Exploring the use of semiochemicals in outdoor crops.
In semi-protected strawberry crops in the UK, mass trapping of WFT using blue sticky roller traps reduced adult thrips numbers per flower by 61% and fruit bronzing by 55%. The addition of the WFT aggregation pheromone, neryl (S)-2-methylbutanoate, to the traps doubled the trap catch, reduced adult thrips numbers per flower by 73%, and fruit bronzing by 68%. The addition of blue sticky roller traps to an integrated pest management programme maintained thrips numbers below the damage threshold and increased grower returns.
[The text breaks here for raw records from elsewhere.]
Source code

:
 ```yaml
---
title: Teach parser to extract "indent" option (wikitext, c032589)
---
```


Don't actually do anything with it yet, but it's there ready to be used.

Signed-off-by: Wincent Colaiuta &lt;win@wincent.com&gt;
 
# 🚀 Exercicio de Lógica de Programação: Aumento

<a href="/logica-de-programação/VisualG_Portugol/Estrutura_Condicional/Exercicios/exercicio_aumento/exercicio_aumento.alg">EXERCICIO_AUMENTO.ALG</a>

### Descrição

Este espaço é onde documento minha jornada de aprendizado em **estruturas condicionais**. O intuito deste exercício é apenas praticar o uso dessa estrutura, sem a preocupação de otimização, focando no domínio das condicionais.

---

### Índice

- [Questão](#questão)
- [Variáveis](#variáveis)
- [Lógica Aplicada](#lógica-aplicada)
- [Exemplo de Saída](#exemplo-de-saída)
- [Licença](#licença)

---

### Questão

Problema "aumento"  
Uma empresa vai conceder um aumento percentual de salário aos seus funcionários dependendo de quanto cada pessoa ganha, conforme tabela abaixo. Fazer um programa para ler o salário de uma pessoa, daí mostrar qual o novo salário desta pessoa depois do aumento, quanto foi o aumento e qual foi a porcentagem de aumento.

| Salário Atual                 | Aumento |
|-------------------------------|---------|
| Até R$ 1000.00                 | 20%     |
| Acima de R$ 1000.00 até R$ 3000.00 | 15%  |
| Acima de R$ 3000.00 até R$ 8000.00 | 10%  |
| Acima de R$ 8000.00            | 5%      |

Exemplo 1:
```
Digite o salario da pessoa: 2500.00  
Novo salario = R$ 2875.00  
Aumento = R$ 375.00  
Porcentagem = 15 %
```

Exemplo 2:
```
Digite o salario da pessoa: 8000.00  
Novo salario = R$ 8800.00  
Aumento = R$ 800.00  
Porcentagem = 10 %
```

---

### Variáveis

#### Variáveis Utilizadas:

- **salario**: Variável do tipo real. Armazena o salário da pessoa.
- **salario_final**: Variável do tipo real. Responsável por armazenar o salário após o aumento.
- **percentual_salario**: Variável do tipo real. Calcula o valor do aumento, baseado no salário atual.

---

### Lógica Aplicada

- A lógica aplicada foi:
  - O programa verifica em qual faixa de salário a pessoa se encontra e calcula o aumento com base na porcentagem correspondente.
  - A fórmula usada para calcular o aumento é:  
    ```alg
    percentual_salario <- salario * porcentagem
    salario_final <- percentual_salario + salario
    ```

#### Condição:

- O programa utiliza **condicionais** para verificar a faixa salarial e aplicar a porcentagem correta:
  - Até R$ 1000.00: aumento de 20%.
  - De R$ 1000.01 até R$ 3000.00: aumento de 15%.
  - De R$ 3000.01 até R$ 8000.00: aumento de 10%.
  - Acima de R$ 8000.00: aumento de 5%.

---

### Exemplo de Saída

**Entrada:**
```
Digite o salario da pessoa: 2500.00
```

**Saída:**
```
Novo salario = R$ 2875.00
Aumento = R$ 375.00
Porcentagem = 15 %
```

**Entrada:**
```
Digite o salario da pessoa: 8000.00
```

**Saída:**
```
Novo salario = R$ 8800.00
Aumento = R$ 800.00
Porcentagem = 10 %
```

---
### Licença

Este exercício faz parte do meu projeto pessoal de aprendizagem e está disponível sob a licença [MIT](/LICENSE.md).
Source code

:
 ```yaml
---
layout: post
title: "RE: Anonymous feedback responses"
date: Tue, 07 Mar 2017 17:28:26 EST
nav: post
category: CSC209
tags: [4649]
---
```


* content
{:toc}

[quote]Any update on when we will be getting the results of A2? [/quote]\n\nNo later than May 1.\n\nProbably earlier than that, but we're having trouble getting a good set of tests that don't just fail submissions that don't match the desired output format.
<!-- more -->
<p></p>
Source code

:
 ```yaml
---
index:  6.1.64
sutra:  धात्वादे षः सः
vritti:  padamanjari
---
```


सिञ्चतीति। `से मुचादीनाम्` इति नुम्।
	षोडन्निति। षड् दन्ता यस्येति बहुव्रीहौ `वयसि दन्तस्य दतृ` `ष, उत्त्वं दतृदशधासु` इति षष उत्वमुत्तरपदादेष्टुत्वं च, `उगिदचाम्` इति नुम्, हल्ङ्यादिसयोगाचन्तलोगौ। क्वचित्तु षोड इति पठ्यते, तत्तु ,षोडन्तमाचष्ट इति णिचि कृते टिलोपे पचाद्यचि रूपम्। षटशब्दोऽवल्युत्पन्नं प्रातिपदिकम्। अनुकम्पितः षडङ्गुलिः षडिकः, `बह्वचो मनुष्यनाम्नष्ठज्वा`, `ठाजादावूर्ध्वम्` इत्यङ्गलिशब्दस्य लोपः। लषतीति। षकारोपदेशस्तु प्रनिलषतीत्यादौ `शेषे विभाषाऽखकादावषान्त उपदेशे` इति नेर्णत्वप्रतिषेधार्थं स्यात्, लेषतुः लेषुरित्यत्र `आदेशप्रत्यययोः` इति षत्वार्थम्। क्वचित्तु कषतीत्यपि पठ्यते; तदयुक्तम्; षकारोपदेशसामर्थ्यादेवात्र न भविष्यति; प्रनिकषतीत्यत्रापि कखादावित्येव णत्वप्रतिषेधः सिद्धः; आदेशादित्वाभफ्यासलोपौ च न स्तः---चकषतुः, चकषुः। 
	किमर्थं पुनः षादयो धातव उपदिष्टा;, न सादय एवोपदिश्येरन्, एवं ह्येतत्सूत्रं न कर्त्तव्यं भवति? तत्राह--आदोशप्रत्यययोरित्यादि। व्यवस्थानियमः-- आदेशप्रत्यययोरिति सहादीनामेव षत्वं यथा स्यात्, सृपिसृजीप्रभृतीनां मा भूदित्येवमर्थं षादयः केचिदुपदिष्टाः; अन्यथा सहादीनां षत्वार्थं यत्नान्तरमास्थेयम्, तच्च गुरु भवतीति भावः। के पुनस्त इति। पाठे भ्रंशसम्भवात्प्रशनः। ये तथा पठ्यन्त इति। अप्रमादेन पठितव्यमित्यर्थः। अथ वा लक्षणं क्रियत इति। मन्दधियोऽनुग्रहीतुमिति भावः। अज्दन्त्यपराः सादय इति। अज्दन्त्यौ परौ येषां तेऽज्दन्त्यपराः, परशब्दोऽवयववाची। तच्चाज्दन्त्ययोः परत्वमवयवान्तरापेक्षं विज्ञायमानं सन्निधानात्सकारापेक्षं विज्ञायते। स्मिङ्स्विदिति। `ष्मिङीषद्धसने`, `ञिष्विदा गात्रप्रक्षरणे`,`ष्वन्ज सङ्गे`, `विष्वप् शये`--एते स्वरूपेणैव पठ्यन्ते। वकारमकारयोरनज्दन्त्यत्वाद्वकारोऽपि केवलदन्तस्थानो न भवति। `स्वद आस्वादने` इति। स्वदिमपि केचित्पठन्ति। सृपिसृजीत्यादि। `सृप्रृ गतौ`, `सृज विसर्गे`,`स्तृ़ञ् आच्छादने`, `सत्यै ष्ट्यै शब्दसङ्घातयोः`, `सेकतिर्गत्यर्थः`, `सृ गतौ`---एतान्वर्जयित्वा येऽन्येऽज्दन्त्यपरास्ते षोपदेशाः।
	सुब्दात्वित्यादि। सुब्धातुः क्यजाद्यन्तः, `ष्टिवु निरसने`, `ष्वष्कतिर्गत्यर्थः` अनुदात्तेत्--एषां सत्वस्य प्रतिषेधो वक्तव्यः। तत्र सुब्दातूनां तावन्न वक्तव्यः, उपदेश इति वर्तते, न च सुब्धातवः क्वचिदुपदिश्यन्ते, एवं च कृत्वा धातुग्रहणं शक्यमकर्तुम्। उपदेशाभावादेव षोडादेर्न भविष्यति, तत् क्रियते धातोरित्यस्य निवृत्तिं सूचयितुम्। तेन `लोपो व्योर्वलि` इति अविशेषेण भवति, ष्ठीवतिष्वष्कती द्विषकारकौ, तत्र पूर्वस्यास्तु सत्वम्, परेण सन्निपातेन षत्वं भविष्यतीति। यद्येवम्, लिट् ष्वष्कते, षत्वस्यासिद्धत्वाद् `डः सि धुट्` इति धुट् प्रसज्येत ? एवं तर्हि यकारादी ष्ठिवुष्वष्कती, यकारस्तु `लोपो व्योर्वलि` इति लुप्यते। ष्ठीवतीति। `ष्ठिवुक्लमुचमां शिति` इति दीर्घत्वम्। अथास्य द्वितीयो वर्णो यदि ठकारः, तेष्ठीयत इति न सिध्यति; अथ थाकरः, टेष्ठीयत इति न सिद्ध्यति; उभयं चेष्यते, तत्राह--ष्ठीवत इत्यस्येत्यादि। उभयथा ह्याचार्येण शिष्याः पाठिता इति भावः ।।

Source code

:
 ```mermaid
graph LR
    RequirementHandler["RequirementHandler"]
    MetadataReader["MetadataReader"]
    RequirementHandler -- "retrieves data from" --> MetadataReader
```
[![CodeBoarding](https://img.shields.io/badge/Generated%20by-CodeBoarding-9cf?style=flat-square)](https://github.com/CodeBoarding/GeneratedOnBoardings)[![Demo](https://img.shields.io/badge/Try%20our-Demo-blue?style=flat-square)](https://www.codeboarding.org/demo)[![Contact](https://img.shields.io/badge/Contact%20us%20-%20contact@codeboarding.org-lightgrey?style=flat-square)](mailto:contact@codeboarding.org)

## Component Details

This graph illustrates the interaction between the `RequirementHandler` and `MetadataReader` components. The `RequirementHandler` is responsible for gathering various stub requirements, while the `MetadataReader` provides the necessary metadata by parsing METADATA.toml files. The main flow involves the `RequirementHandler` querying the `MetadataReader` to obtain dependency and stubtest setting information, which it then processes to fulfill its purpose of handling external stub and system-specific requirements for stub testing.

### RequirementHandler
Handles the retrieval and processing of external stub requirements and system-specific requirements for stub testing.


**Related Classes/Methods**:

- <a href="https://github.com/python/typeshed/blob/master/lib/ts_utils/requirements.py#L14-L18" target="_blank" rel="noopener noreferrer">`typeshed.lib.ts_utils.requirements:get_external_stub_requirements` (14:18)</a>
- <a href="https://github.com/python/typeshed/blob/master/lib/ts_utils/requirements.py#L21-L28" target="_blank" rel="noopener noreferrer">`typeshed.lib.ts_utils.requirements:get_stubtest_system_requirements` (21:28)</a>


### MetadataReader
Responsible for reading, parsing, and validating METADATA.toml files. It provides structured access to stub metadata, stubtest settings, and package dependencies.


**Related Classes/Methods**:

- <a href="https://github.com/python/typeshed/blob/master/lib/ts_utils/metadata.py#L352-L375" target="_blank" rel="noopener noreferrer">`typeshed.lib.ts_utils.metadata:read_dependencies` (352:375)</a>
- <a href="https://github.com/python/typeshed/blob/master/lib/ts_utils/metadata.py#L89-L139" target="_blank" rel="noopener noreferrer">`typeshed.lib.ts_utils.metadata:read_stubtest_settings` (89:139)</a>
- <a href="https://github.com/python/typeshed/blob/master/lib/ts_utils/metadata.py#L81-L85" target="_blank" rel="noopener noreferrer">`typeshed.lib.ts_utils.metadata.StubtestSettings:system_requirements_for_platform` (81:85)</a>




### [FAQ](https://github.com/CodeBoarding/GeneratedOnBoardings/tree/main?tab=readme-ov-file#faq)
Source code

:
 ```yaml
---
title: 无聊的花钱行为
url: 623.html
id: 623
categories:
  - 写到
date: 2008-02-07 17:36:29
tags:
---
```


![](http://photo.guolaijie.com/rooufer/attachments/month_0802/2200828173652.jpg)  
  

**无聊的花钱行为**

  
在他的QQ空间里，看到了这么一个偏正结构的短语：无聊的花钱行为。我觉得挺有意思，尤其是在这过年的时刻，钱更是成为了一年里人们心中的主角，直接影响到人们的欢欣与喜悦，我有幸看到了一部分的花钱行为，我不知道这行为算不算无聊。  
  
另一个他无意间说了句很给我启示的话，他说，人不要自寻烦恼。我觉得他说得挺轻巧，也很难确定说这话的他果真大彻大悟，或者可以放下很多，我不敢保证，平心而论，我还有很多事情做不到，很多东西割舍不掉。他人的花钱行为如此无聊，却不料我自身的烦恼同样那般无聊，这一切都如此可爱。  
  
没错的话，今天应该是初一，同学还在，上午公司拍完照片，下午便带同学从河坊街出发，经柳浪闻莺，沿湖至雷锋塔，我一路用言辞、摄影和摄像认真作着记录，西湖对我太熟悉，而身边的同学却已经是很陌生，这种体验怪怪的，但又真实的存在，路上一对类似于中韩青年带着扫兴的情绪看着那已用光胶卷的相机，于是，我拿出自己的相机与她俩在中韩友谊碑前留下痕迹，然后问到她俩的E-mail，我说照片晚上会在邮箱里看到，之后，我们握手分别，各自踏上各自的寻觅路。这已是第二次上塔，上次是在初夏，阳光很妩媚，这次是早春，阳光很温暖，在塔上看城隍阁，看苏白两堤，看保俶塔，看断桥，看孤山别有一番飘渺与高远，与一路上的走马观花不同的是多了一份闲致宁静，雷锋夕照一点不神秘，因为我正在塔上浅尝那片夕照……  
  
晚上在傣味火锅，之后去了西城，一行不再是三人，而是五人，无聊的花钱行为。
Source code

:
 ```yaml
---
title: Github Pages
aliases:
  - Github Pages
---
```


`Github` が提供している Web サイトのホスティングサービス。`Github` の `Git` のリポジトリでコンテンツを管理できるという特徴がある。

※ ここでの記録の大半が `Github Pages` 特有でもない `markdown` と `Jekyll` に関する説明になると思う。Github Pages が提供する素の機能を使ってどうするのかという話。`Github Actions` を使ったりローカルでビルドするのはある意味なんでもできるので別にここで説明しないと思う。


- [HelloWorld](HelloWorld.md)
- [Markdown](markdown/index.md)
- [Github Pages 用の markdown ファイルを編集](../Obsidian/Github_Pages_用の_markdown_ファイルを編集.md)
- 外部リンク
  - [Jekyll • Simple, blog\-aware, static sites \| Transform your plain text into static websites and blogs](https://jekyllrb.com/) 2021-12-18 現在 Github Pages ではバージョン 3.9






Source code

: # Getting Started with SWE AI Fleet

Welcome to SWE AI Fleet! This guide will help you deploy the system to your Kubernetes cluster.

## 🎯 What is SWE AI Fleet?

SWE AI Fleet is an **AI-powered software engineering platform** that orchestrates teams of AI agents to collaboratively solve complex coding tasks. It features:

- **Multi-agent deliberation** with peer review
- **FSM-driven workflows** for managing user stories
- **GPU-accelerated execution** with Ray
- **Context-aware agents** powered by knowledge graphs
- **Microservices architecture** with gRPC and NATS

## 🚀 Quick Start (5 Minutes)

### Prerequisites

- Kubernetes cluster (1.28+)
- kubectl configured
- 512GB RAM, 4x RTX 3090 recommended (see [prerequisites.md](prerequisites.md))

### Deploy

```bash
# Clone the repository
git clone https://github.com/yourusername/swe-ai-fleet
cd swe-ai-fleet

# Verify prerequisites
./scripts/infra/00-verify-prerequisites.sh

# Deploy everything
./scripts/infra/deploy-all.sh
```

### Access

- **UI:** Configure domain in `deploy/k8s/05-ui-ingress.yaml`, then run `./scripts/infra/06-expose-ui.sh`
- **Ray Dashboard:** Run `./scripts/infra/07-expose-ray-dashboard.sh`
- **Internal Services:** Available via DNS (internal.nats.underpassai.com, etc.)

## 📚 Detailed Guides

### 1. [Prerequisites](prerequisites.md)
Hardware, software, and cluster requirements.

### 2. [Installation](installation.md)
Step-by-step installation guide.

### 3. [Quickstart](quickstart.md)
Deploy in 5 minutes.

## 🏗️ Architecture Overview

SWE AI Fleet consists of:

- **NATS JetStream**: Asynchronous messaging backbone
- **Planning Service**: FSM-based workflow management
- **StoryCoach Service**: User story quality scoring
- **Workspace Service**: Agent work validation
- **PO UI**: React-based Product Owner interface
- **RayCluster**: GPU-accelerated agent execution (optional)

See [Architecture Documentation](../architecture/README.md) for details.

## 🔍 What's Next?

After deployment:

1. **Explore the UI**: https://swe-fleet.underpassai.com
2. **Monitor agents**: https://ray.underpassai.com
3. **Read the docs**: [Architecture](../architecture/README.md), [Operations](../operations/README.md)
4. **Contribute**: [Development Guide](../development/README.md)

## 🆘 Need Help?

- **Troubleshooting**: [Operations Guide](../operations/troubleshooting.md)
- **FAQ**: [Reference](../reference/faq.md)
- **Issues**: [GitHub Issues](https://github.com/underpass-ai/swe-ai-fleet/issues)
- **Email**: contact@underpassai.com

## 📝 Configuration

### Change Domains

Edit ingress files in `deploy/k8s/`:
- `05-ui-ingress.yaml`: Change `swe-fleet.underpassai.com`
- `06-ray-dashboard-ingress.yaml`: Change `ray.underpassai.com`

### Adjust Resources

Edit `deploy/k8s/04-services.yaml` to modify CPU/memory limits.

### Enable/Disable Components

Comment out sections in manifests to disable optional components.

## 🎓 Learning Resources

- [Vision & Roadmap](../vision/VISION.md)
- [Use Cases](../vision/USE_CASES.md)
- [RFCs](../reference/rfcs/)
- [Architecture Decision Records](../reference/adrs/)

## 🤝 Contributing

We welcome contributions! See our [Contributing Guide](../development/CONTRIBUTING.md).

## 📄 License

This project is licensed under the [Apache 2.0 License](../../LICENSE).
In two trials in a nectarine orchard in Spain, the highest numbers of WFT and onion thrips were caught in white water traps with methyl isonicotinate (MI), significantly higher than caught in the control and higher than with most of nine alternative odour compounds tested.

Exploring the effect of semiochemicals on natural enemies of thrips.
MI was attractive for one species of predatory bug but not for the other two species under laboratory conditions. No attraction or repellence for predatory bugs was observed for the thrips pheromone. Confirmation that MI is also attractive for predatory bugs (Orius spp.), the key natural enemy of WFT in outdoor crops opens a new perspective in the use of MI for implementing biological control programs.